I was solving the probablity problem ? In which i faced this calculation.

Please forgive me if my ques is not good ? I am still a beginner.I know that pasting code here is not considered good . But I am not able to understand some part in solution after trying it whole day Please help me . I am going to copy whole post here and i will refer in that. where the above calculation is being calculated.So that your time is not wasted. In the perm function you can see that ans is taking as double but we can see that (a!+b!)/a!*b! involves integer calculation (although i have tried unsigned long long but it overflowed)it means we have already lost some data by taking double . moreover we are calculating perm(a)*perm(b) in dfs function which also gives number of ways which also involves integers but again we are multiplying two double values which already gone through precision loss.

Problem Link on leetcode

Problem Link for those who don't have leetcode account

Original Post

First, compute the total number of distinct shuffles.

total = factorial(sum( A[i] | 0 <= i < k )) / (factorial(A[0]) * factorial(A[1]) * ... * factorial(A[k-1])) where factorial(x) is the number of permutations of x different items. For example, factorial(3) = 1 * 2 * 3 = 6.

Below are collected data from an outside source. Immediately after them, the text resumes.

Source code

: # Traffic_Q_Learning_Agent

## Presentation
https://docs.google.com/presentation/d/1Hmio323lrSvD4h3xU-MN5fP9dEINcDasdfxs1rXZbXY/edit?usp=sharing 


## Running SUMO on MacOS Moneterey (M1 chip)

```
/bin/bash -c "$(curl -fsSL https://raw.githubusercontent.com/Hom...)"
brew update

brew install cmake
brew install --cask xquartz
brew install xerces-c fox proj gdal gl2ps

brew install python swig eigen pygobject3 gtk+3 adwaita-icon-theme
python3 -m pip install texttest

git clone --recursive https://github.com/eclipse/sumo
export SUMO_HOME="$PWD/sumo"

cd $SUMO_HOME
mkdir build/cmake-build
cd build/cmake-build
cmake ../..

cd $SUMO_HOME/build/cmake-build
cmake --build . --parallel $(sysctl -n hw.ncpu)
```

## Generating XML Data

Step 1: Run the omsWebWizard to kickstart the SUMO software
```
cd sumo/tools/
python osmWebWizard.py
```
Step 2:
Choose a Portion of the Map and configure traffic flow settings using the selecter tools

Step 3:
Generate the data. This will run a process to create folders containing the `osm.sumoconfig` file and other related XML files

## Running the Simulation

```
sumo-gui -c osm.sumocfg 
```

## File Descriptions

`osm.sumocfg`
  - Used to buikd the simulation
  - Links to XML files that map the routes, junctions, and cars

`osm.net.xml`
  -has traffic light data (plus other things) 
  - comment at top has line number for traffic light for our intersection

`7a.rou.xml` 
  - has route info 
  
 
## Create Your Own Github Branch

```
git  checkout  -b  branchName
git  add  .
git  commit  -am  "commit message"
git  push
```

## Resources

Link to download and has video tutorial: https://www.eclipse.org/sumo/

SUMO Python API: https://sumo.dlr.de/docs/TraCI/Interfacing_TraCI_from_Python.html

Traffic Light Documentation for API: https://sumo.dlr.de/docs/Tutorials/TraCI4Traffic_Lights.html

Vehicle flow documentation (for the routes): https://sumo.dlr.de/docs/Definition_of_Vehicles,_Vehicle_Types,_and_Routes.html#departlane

I denote the right-hand side of the above equation as perm(A) where A is an array of numbers. We'll need it later.

Then we need to compute the count of valid splits. Assume array a and b is a split of A, then:

size(a) == size(b) == size(A) == k For each 0 <= i < k, a[i] + b[i] = A[i] For example, if A = [1, 2, 3], then a = [1, 0, 1], b = [0, 2, 2] is a split of A.

A split is valid if:

Each of them contains half of the balls: sum( a[i] | 0 <= i < k ) == sum( b[i] | 0 <= i < k ) == sum( A[i] | 0 <= i < k ) / 2 They contain equal number of distinct colors: count(a) == count(b) where count(x) is the number of positive numbers in array x. For example, if A = [1, 1, 2], then a = [1, 0, 1], b = [0, 1, 1] is a valid split of A.

So we can use DFS to get different valid splits of A. For each valid split a, b, the count of distinct permutation of the split is perm(a) * perm(b) .

The answer is the sum of perm(a) * perm(b) of all valid splits a, b divided by total.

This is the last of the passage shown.